Bei der Importorganisation Gepa ist man von der Kombination überzeugt. „Bio und fair, das geht für uns Hand in Hand“, so Gesamtvertriebsleiter Michael Klaiber, „bio ist für uns Nachhaltigkeit.“ Der Einfuhrhändler bestreitet fast Dreiviertel seines Umsatzes mit Ökoprodukten.

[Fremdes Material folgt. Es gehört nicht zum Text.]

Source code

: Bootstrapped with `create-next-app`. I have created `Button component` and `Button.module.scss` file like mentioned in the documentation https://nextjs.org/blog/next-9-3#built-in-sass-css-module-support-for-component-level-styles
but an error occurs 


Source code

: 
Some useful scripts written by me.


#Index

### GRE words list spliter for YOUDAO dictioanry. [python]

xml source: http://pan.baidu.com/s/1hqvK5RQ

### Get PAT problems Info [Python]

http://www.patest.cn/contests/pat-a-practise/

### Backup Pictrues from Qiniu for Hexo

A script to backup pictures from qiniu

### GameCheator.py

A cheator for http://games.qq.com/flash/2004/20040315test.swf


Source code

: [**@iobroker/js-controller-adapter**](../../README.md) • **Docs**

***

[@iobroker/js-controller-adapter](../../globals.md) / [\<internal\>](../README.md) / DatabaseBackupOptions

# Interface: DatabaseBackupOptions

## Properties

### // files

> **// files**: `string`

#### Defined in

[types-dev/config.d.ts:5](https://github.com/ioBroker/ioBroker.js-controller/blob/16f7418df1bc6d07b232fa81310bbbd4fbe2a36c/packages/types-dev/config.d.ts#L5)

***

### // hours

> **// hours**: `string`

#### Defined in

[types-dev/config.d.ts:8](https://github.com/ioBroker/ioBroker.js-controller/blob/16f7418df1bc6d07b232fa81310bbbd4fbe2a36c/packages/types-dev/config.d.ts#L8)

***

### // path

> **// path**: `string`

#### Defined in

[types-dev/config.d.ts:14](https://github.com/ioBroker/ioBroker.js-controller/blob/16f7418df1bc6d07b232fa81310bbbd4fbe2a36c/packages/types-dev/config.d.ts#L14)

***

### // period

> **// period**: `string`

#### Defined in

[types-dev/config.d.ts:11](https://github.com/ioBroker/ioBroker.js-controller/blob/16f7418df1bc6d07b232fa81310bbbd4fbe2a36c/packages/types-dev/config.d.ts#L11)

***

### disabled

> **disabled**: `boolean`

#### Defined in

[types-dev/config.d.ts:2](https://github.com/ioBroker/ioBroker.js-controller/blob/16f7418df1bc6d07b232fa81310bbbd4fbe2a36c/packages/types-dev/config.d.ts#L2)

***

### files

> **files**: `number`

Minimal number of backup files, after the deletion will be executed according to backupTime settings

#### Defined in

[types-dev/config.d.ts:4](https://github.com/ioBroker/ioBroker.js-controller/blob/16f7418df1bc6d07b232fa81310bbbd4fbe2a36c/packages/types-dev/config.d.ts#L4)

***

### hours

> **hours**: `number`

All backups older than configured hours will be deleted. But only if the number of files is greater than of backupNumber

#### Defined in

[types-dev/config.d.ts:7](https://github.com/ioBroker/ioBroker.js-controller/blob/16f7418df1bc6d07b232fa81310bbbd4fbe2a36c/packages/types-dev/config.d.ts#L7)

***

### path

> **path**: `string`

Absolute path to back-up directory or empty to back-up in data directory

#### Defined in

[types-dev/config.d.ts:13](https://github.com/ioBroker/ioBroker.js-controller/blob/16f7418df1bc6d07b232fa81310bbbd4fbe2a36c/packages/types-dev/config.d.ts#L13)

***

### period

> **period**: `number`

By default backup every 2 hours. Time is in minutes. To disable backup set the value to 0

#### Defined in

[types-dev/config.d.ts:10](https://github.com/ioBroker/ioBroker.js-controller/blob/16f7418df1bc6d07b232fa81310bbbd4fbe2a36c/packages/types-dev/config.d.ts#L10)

Die an der Fairen Woche beteiligten Firmen lassen sich einiges einfallen, um noch mehr Konsumenten auf ihre Seite zu ziehen. Ein Höhepunkt ist der „Fairtrade Banana Day 2008“ (s. faire veranstaltungen). Auch der kulturelle Austausch kommt nicht zu kurz. Bei einigen Aktionen werden auch wieder die Produzenten aus dem Süden vor Ort sein und über ihre ganz persönliche Lebensgeschichte berichten.

Die Politik hat die Bedeutung des fairen Handels längst erkannt. „Er ist Hilfe zur Selbsthilfe, indem er weit über einer Million Produzentenfamilien in Afrika, Asien und Lateinamerika eine faire Chance gibt, ihre wirtschaftliche und soziale Existenz zu sichern“, so Heidemarie Wieczorek-Zeul, Bundesministerin für wirtschaftliche Zusammenarbeit und Entwicklung, die auch dieses Jahr die Schirmherrschaft der Veranstaltung übernimmt.

Mit 2.500 gemeldeten Aktionen ist die Faire Woche dieses Jahr übrigens fast doppelt so groß wie im letzten Jahr. Ein Wermutstropfen bleibt jedoch: Im Osten scheint das Interesse an einem fairen Umgang miteinander nicht sonderlich hoch zu sein. Der Großteil der Aktivitäten findet wieder einmal in den alten Bundesländern statt. Warum das so ist, kann sich Koordinatorin Leucht nicht so recht erklären: Man habe einiges getan, um dieses Jahr auch die Bürger in den neuen Bundesländern verstärkt mit einzubeziehen.